Stored data entries

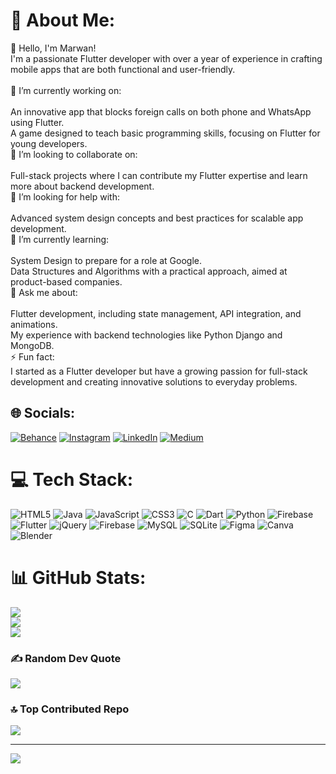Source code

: # 💫 About Me:
👋 Hello, I'm Marwan!<br>I'm a passionate Flutter developer with over a year of experience in crafting mobile apps that are both functional and user-friendly.<br><br>🔭 I’m currently working on:<br><br>An innovative app that blocks foreign calls on both phone and WhatsApp using Flutter.<br>A game designed to teach basic programming skills, focusing on Flutter for young developers.<br>👯 I’m looking to collaborate on:<br><br>Full-stack projects where I can contribute my Flutter expertise and learn more about backend development.<br>🤝 I’m looking for help with:<br><br>Advanced system design concepts and best practices for scalable app development.<br>🌱 I’m currently learning:<br><br>System Design to prepare for a role at Google.<br>Data Structures and Algorithms with a practical approach, aimed at product-based companies.<br>💬 Ask me about:<br><br>Flutter development, including state management, API integration, and animations.<br>My experience with backend technologies like Python Django and MongoDB.<br>⚡ Fun fact:<br>I started as a Flutter developer but have a growing passion for full-stack development and creating innovative solutions to everyday problems.


## 🌐 Socials:
[![Behance](https://img.shields.io/badge/Behance-1769ff?logo=behance&logoColor=white)](https://behance.net/mohammedmarwan11) [![Instagram](https://img.shields.io/badge/Instagram-%23E4405F.svg?logo=Instagram&logoColor=white)](https://instagram.com/mrwnxxi) [![LinkedIn](https://img.shields.io/badge/LinkedIn-%230077B5.svg?logo=linkedin&logoColor=white)](https://linkedin.com/in/mohammedmarwan-kp) [![Medium](https://img.shields.io/badge/Medium-12100E?logo=medium&logoColor=white)](https://medium.com/@kpmohammedmarwan) 

# 💻 Tech Stack:
![HTML5](https://img.shields.io/badge/html5-%23E34F26.svg?style=flat-square&logo=html5&logoColor=white) ![Java](https://img.shields.io/badge/java-%23ED8B00.svg?style=flat-square&logo=openjdk&logoColor=white) ![JavaScript](https://img.shields.io/badge/javascript-%23323330.svg?style=flat-square&logo=javascript&logoColor=%23F7DF1E) ![CSS3](https://img.shields.io/badge/css3-%231572B6.svg?style=flat-square&logo=css3&logoColor=white) ![C](https://img.shields.io/badge/c-%2300599C.svg?style=flat-square&logo=c&logoColor=white) ![Dart](https://img.shields.io/badge/dart-%230175C2.svg?style=flat-square&logo=dart&logoColor=white) ![Python](https://img.shields.io/badge/python-3670A0?style=flat-square&logo=python&logoColor=ffdd54) ![Firebase](https://img.shields.io/badge/firebase-%23039BE5.svg?style=flat-square&logo=firebase) ![Flutter](https://img.shields.io/badge/Flutter-%2302569B.svg?style=flat-square&logo=Flutter&logoColor=white) ![jQuery](https://img.shields.io/badge/jquery-%230769AD.svg?style=flat-square&logo=jquery&logoColor=white) ![Firebase](https://img.shields.io/badge/firebase-a08021?style=flat-square&logo=firebase&logoColor=ffcd34) ![MySQL](https://img.shields.io/badge/mysql-4479A1.svg?style=flat-square&logo=mysql&logoColor=white) ![SQLite](https://img.shields.io/badge/sqlite-%2307405e.svg?style=flat-square&logo=sqlite&logoColor=white) ![Figma](https://img.shields.io/badge/figma-%23F24E1E.svg?style=flat-square&logo=figma&logoColor=white) ![Canva](https://img.shields.io/badge/Canva-%2300C4CC.svg?style=flat-square&logo=Canva&logoColor=white) ![Blender](https://img.shields.io/badge/blender-%23F5792A.svg?style=flat-square&logo=blender&logoColor=white)
# 📊 GitHub Stats:
![](https://github-readme-stats.vercel.app/api?username=mrwnxxi&theme=aura&hide_border=false&include_all_commits=false&count_private=false)<br/>
![](https://github-readme-streak-stats.herokuapp.com/?user=mrwnxxi&theme=aura&hide_border=false)<br/>
![](https://github-readme-stats.vercel.app/api/top-langs/?username=mrwnxxi&theme=aura&hide_border=false&include_all_commits=false&count_private=false&layout=compact)

### ✍️ Random Dev Quote
![](https://quotes-github-readme.vercel.app/api?type=horizontal&theme=merko)

### 🔝 Top Contributed Repo
![](https://github-contributor-stats.vercel.app/api?username=mrwnxxi&limit=5&theme=dark&combine_all_yearly_contributions=true)

---
[![](https://visitcount.itsvg.in/api?id=mrwnxxi&icon=0&color=6)](https://visitcount.itsvg.in)

<!-- Proudly created with GPRM ( https://gprm.itsvg.in ) -->
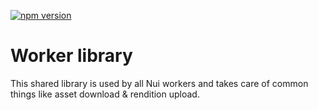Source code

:<!--- when a new release happens, the VERSION and URL in the badge have to be manually updated because it's a private registry --->
[![npm version](https://img.shields.io/badge/%40nui%2Flibrary-0.0.10-blue.svg)](https://artifactory.corp.adobe.com/artifactory/npm-nui-release/@nui/library/-/@nui/library-0.0.10.tgz)

# Worker library

This shared library is used by all Nui workers and takes care of common things like asset download & rendition upload.
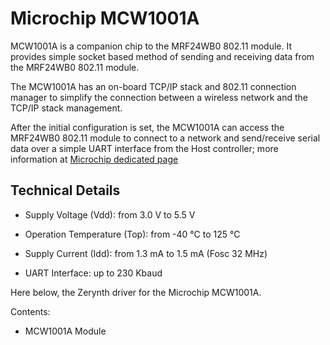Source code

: # Microchip MCW1001A

MCW1001A is a companion chip to the MRF24WB0 802.11 module. It provides simple socket based method of sending and receiving data from the MRF24WB0 802.11 module.

The MCW1001A has an on-board TCP/IP stack and 802.11 connection manager to simplify the connection between a wireless network and the TCP/IP stack management.

After the initial configuration is set, the MCW1001A can access the MRF24WB0 802.11 module to connect to a network and send/receive serial data over a simple UART interface from the Host controller; more information at [Microchip dedicated page](http://www.microchip.com/wwwproducts/en/MCW1001A)

## Technical Details


* Supply Voltage (Vdd): from 3.0 V to 5.5 V


* Operation Temperature (Top): from -40 °C to 125 °C


* Supply Current (Idd): from 1.3 mA to 1.5 mA (Fosc 32 MHz)


* UART Interface: up to 230 Kbaud

Here below, the Zerynth driver for the Microchip MCW1001A.

Contents:


* MCW1001A Module
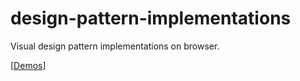 # design-pattern-implementations
Visual design pattern implementations on browser.

[[Demos](https://kootoopas.github.io/design-pattern-implementations)]
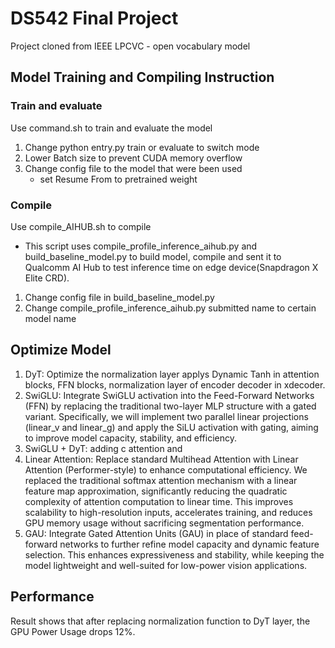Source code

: # DS542 Final Project
Project cloned from IEEE LPCVC - open vocabulary model

## Model Training and Compiling Instruction
### Train and evaluate
Use command.sh to train and evaluate the model
1. Change python entry.py train or evaluate to switch mode
2. Lower Batch size to prevent CUDA memory overflow
3. Change config file to the model that were been used
    - set Resume From to pretrained weight
### Compile
Use compile_AIHUB.sh to compile
- This script uses compile_profile_inference_aihub.py and build_baseline_model.py to build model, compile and sent it to Qualcomm AI Hub to test inference time on edge device(Snapdragon X Elite CRD).
1. Change config file in build_baseline_model.py
2. Change compile_profile_inference_aihub.py submitted name to certain model name

## Optimize Model
1. DyT: Optimize the normalization layer applys Dynamic Tanh in attention blocks, FFN blocks,
 normalization layer of encoder decoder in xdecoder. 
2. SwiGLU: Integrate SwiGLU activation into the Feed-Forward Networks (FFN) by replacing the traditional two-layer MLP structure with a gated variant. Specifically, we will implement two parallel linear projections (linear_v and linear_g) and apply the SiLU activation with gating, aiming to improve model capacity, stability, and efficiency.
3. SwiGLU + DyT: adding c attention and 
4. Linear Attention: Replace standard Multihead Attention with Linear Attention (Performer-style) to enhance computational efficiency. We replaced the traditional softmax attention mechanism with a linear feature map approximation, significantly reducing the quadratic complexity of attention computation to linear time. This improves scalability to high-resolution inputs, accelerates training, and reduces GPU memory usage without sacrificing segmentation performance.
5. GAU: Integrate Gated Attention Units (GAU) in place of standard feed-forward networks to further refine model capacity and dynamic feature selection. This enhances expressiveness and stability, while keeping the model lightweight and well-suited for low-power vision applications.

## Performance
Result shows that after replacing normalization function to DyT layer, the GPU Power Usage drops 12%. 


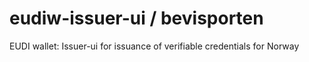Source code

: # eudiw-issuer-ui / bevisporten
EUDI wallet: Issuer-ui for issuance of verifiable credentials for Norway
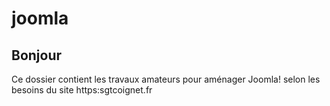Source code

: # joomla

## Bonjour

Ce dossier contient les travaux amateurs pour aménager Joomla! selon les besoins du site https:sgtcoignet.fr
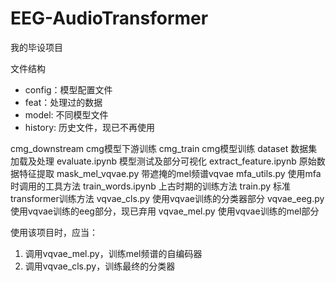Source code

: # EEG-AudioTransformer
我的毕设项目

文件结构  
- config：模型配置文件  
- feat：处理过的数据  
- model: 不同模型文件
- history: 历史文件，现已不再使用


cmg_downstream cmg模型下游训练
cmg_train cmg模型训练
dataset 数据集加载及处理
evaluate.ipynb 模型测试及部分可视化
extract_feature.ipynb 原始数据特征提取
mask_mel_vqvae.py 带遮掩的mel频谱vqvae
mfa_utils.py 使用mfa时调用的工具方法
train_words.ipynb 上古时期的训练方法
train.py 标准transformer训练方法
vqvae_cls.py 使用vqvae训练的分类器部分
vqvae_eeg.py 使用vqvae训练的eeg部分，现已弃用
vqvae_mel.py 使用vqvae训练的mel部分  

使用该项目时，应当：  
1. 调用vqvae_mel.py，训练mel频谱的自编码器  
2. 调用vqvae_cls.py，训练最终的分类器
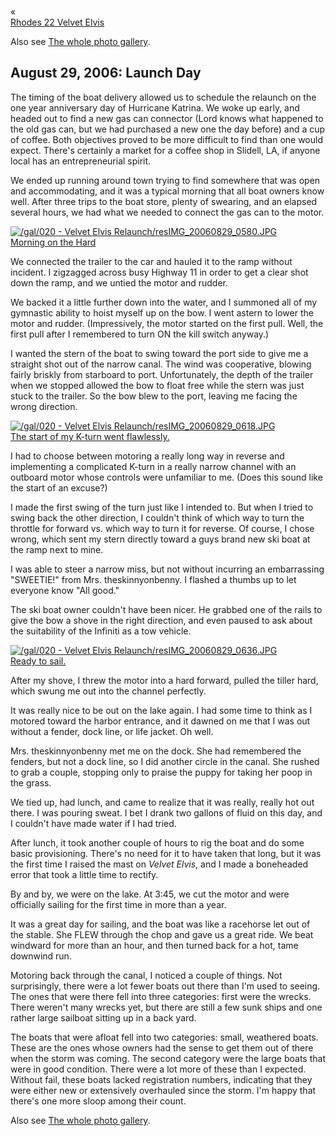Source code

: <div class="top-nav-links"><div class="link-arrow link-arrow-left"><div class="div-left-ticks">«</div><a href="/velvet-elvis/rhodes-22" class="div-left-text">Rhodes 22 Velvet Elvis</a></div></div>
		
		
Also see <a href="/gal/20" target="_blank">The whole photo gallery</a>.		

<h2>August 29, 2006:  Launch Day</h2>
		
The timing of the boat delivery allowed us to schedule the relaunch on the one year anniversary day of Hurricane Katrina.  We woke up early, and headed out to find a new gas can connector (Lord knows what happened to the old gas can, but we had purchased a new one the day before) and a cup of coffee.  Both objectives proved to be more difficult to find than one would expect.  There's certainly a market for a coffee shop in Slidell, LA, if anyone local has an entrepreneurial spirit.

We ended up running around town trying to find somewhere that was open and accommodating, and it was a typical morning that all boat owners know well.  After three trips to the boat store, plenty of swearing, and an elapsed several hours, we had what we needed to connect the gas can to the motor.

<a class="lightview alignright" href="/gal/020 - Velvet Elvis Relaunch/resIMG_20060829_0580.JPG" data-lightview-caption="Morning on the Hard" data-lightview-group="group1" style="width:350px;"><img src="/gal/020 - Velvet Elvis Relaunch/resIMG_20060829_0580.JPG" alt="/gal/020 - Velvet Elvis Relaunch/resIMG_20060829_0580.JPG"><br><span class="caption">Morning on the Hard</span></a>

We connected the trailer to the car and hauled it to the ramp without incident.  I zigzagged across busy Highway 11 in order to get a clear shot down the ramp, and we untied the motor and rudder.

We backed it a little further down into the water, and I summoned all of my gymnastic ability to hoist myself up on the bow.  I went astern to lower the motor and rudder.  (Impressively, the motor started on the first pull.  Well, the first pull after I remembered to turn ON the kill switch anyway.)

I wanted the stern of the boat to swing toward the port side to give me a straight shot out of the narrow canal.  The wind was cooperative, blowing fairly briskly from starboard to port.  Unfortunately, the depth of the trailer when we stopped allowed the bow to float free while the stern was just stuck to the trailer.  So the bow blew to the port, leaving me facing the wrong direction.

<a class="lightview alignright" href="/gal/020 - Velvet Elvis Relaunch/resIMG_20060829_0618.JPG" data-lightview-caption="The start of my K-turn went flawlessly." data-lightview-group="group1" style="width:350px;"><img src="/gal/020 - Velvet Elvis Relaunch/resIMG_20060829_0618.JPG" alt="/gal/020 - Velvet Elvis Relaunch/resIMG_20060829_0618.JPG"><br><span class="caption">The start of my K-turn went flawlessly.</span></a>
        
I had to choose between motoring a really long way in reverse and implementing a complicated K-turn in a really narrow channel with an outboard motor whose controls were unfamiliar to me.  (Does this sound like the start of an excuse?)

I made the first swing of the turn just like I intended to.  But when I tried to swing back the other direction, I couldn't think of which way to turn the throttle for forward vs. which way to turn it for reverse.  Of course, I chose wrong, which sent my stern directly toward a guys brand new ski boat at the ramp next to mine.

I was able to steer a narrow miss, but not without incurring an embarrassing "SWEETIE!" from Mrs. theskinnyonbenny.  I flashed a thumbs up to let everyone know "All good."

The ski boat owner couldn't have been nicer.  He grabbed one of the rails to give the bow a shove in the right direction, and even paused to ask about the suitability of the Infiniti as a tow vehicle.  

<a class="lightview alignright" href="/gal/020 - Velvet Elvis Relaunch/resIMG_20060829_0636.JPG" data-lightview-caption="Ready to sail." data-lightview-group="group1" style="width:350px;"><img src="/gal/020 - Velvet Elvis Relaunch/resIMG_20060829_0636.JPG" alt="/gal/020 - Velvet Elvis Relaunch/resIMG_20060829_0636.JPG"><br><span class="caption">Ready to sail.</span></a>

After my shove, I threw the motor into a hard forward, pulled the tiller hard, which swung me out into the channel perfectly.

It was really nice to be out on the lake again.  I had some time to think as I motored toward the harbor entrance, and it dawned on me that I was out without a fender, dock line, or life jacket.  Oh well.

Mrs. theskinnyonbenny met me on the dock.  She had remembered the fenders, but not a dock line, so I did another circle in the canal.  She rushed to grab a couple, stopping only to praise the puppy for taking her poop in the grass.

We tied up, had lunch, and came to realize that it was really, really hot out there.  I was pouring sweat.  I bet I drank two gallons of fluid on this day, and I couldn't have made water if I had tried.

After lunch, it took another couple of hours to rig the boat and do some basic provisioning.  There's no need for it to have taken that long, but it was the first time I raised the mast on *Velvet Elvis*, and I made a boneheaded error that took a little time to rectify.

By and by, we were on the lake.  At 3:45, we cut the motor and were officially sailing for the first time in more than a year.

It was a great day for sailing, and the boat was like a racehorse let out of the stable.  She FLEW through the chop and gave us a great ride.  We beat windward for more than an hour, and then turned back for a hot, tame downwind run.

Motoring back through the canal, I noticed a couple of things.  Not surprisingly, there were a lot fewer boats out there than I'm used to seeing.  The ones that were there fell into three categories:  first were the wrecks.  There weren't many wrecks yet, but there are still a few sunk ships and one rather large sailboat sitting up in a back yard.

The boats that were afloat fell into two categories:  small, weathered boats.  These are the ones whose owners had the sense to get them out of there when the storm was coming.  The second category were the large boats that were in good condition.  There were a lot more of these than I expected.  Without fail, these boats lacked registration numbers, indicating that they were either new or extensively overhauled since the storm.  I'm happy that there's one more sloop among their count.

		
Also see <a href="/gal/20" target="_blank">The whole photo gallery</a>.		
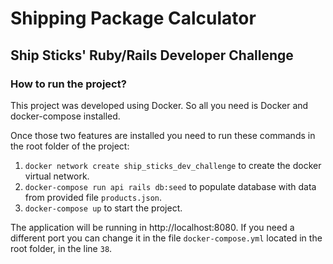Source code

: Shipping Package Calculator
===========================
Ship Sticks' Ruby/Rails Developer Challenge
-------------------------------------------

### How to run the project?

This project was developed using Docker. So all you need is Docker and docker-compose installed.

Once those two features are installed you need to run these commands in the root folder of the project:

1. `docker network create ship_sticks_dev_challenge` to create the docker virtual network.
2. `docker-compose run api rails db:seed` to populate database with data from provided file `products.json`.
3. `docker-compose up` to start the project.

The application will be running in http://localhost:8080. If you need a different port you can change it in the file `docker-compose.yml` located in the root folder, in the line `38`.
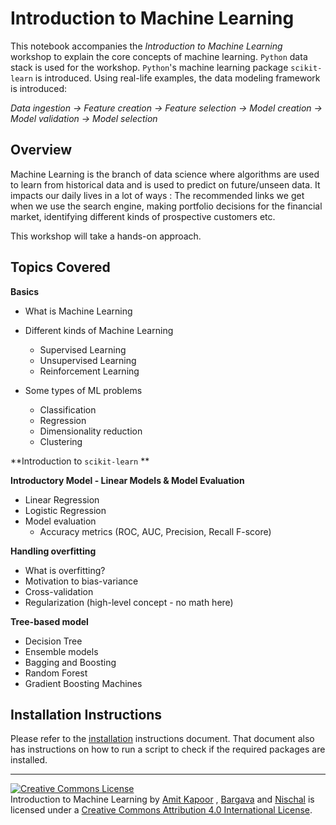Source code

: # Introduction to Machine Learning

This notebook accompanies the *Introduction to Machine Learning* workshop to explain the core concepts of machine learning. `Python` data stack is used for the workshop. `Python`'s machine learning package `scikit-learn` is introduced. Using real-life examples, the data modeling framework is introduced: 
 
 *Data ingestion -> Feature creation -> Feature selection -> Model creation -> Model validation -> Model selection*
 
## Overview
 
Machine Learning is the branch of data science where algorithms are used to learn from historical data and is used to predict on future/unseen data. It impacts our daily lives in a lot of ways : The recommended links we get when we use the search engine, making portfolio decisions for the financial market, identifying different kinds of prospective customers etc.

This workshop will take a hands-on approach. 

## Topics Covered

**Basics**

* What is Machine Learning

* Different kinds of Machine Learning
    * Supervised Learning
    * Unsupervised Learning
    * Reinforcement Learning



* Some types of ML problems

    * Classification
    * Regression
    * Dimensionality reduction
    * Clustering

**Introduction to `scikit-learn` **

**Introductory Model - Linear Models & Model Evaluation**

* Linear Regression
* Logistic Regression
* Model evaluation 
    * Accuracy metrics (ROC, AUC, Precision, Recall F-score)

**Handling overfitting**

* What is overfitting?
* Motivation to bias-variance
* Cross-validation
* Regularization (high-level concept - no math here) 

**Tree-based model**

* Decision Tree
* Ensemble models
* Bagging and Boosting
* Random Forest
* Gradient Boosting Machines

## Installation Instructions

Please refer to the [installation](https://github.com/rouseguy/intro-to-machine-learning/blob/master/installation.md) instructions document. That document also has instructions on how to run a script to check if the required packages are installed. 

---

<a rel="license" href="http://creativecommons.org/licenses/by/4.0/"><img alt="Creative Commons License" style="border-width:0" src="https://i.creativecommons.org/l/by/4.0/88x31.png" /></a><br /><span xmlns:dct="http://purl.org/dc/terms/" property="dct:title">Introduction to Machine Learning</span> by <a xmlns:cc="http://creativecommons.org/ns#" href="https://twitter.com/amitkaps/" property="cc:attributionName" rel="cc:attributionURL">Amit Kapoor</a> , <a xmlns:cc="http://creativecommons.org/ns#" href="https://twitter.com/bargava/" property="cc:attributionName" rel="cc:attributionURL">Bargava</a> and <a xmlns:cc="http://creativecommons.org/ns#" href="https://twitter.com/nischalhp/" property="cc:attributionName" rel="cc:attributionURL">Nischal</a> is licensed under a <a rel="license" href="http://creativecommons.org/licenses/by/4.0/">Creative Commons Attribution 4.0 International License</a>.
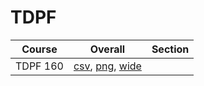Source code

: # TDPF

| Course | Overall | Section |
| ------ | ------- | ------- |
| TDPF 160 | [csv](https://github.com/UCSD-Historical-Enrollment-Data/2024Fall/blob/main/overall/TDPF%20160.csv), [png](https://raw.githubusercontent.com/UCSD-Historical-Enrollment-Data/2024Fall/main/plot_overall/TDPF%20160.png), [wide](https://raw.githubusercontent.com/UCSD-Historical-Enrollment-Data/2024Fall/main/plot_overall_wide/TDPF%20160.png) |  |
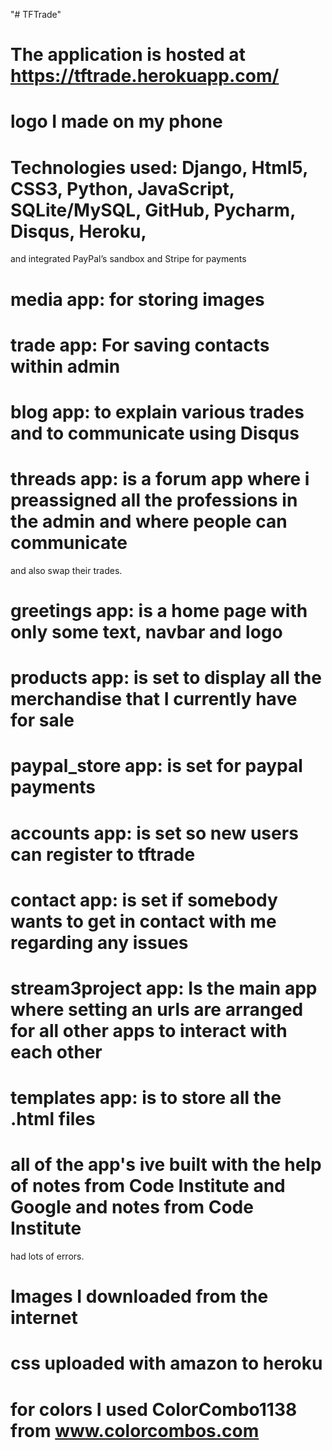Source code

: "# TFTrade"

# The application is hosted at https://tftrade.herokuapp.com/

# logo I made on my phone

# Technologies used: Django, Html5, CSS3, Python, JavaScript, SQLite/MySQL, GitHub, Pycharm, Disqus, Heroku,
  and integrated PayPal’s sandbox and Stripe for payments

# media app: for storing images

# trade app: For saving contacts within admin

# blog app: to explain various trades and to communicate using Disqus

# threads app: is a forum app where i preassigned all the professions in the admin and where people can communicate
  and also swap their trades.

# greetings app: is a home page with only some text, navbar and logo

# products app: is set to display all the merchandise that I currently have for sale

# paypal_store app: is set for paypal payments

# accounts app: is set so new users can register to tftrade

# contact app: is set if somebody wants to get in contact with me regarding any issues

# stream3project app: Is the main app where setting an urls are arranged for all other apps to interact with each other

# templates app: is to store all the .html files

# all of the app's ive built with the help of notes from Code Institute and Google and notes from Code Institute
  had lots of errors.

# Images I downloaded from the internet

# css uploaded with amazon to heroku

# for colors I used ColorCombo1138 from www.colorcombos.com


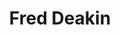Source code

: ---
title: "Fred Deakin"
summary: "None"
slug: "fred-deakin"
image: "fred-deakin.jpg"
apple_music_artist_url: "https://music.apple.com/gb/artist/fred-deakin/260789830"
wikipedia_url: "none"
---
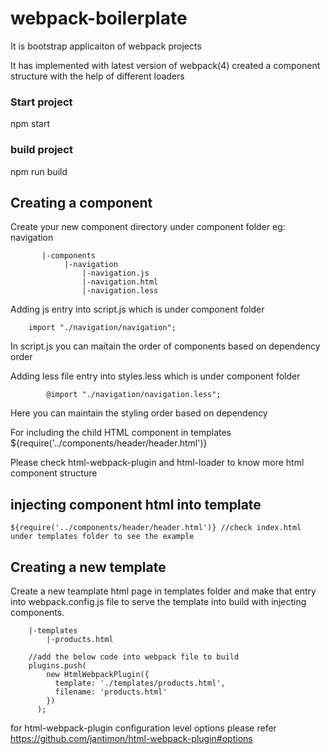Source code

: # webpack-boilerplate

It is bootstrap applicaiton of webpack projects

It has implemented with latest version of webpack(4) created a component structure with the help of different loaders 


### Start project
npm start

### build project
npm run build

## Creating a component
Create your new component directory under component folder eg: navigation
        
           |-components
                |-navigation
                    |-navigation.js
                    |-navigation.html
                    |-navigation.less
                    
Adding js entry into script.js which is under component folder

        import "./navigation/navigation";
In script.js you can maitain the order of components based on dependency order


Adding less file entry into styles.less which is under component folder
            
            @import "./navigation/navigation.less";
Here you can maintain the styling order based on dependency

For including the child HTML component in templates
        ${require('../components/header/header.html')}

Please check html-webpack-plugin and html-loader to know more html component structure

## injecting component html into template
    ${require('../components/header/header.html')} //check index.html under templates folder to see the example

## Creating a new template

Create a new teamplate html page in templates folder and make that entry into webpack.config.js file to serve the template into build with injecting components. 

        |-templates
            |-products.html

        //add the below code into webpack file to build
        plugins.push(
            new HtmlWebpackPlugin({
              template: './templates/products.html',
              filename: 'products.html'
            })
          );

for html-webpack-plugin configuration level options please refer https://github.com/jantimon/html-webpack-plugin#options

## [Task goal]
From the records above, transcribe without alteration every line from the one with "It is bootstrap" to the one with "Adding less file", inclusive.

## [Exercise output]
It is bootstrap applicaiton of webpack projects

It has implemented with latest version of webpack(4) created a component structure with the help of different loaders 


### Start project
npm start

### build project
npm run build

## Creating a component
Create your new component directory under component folder eg: navigation
        
           |-components
                |-navigation
                    |-navigation.js
                    |-navigation.html
                    |-navigation.less
                    
Adding js entry into script.js which is under component folder

        import "./navigation/navigation";
In script.js you can maitain the order of components based on dependency order


Adding less file entry into styles.less which is under component folder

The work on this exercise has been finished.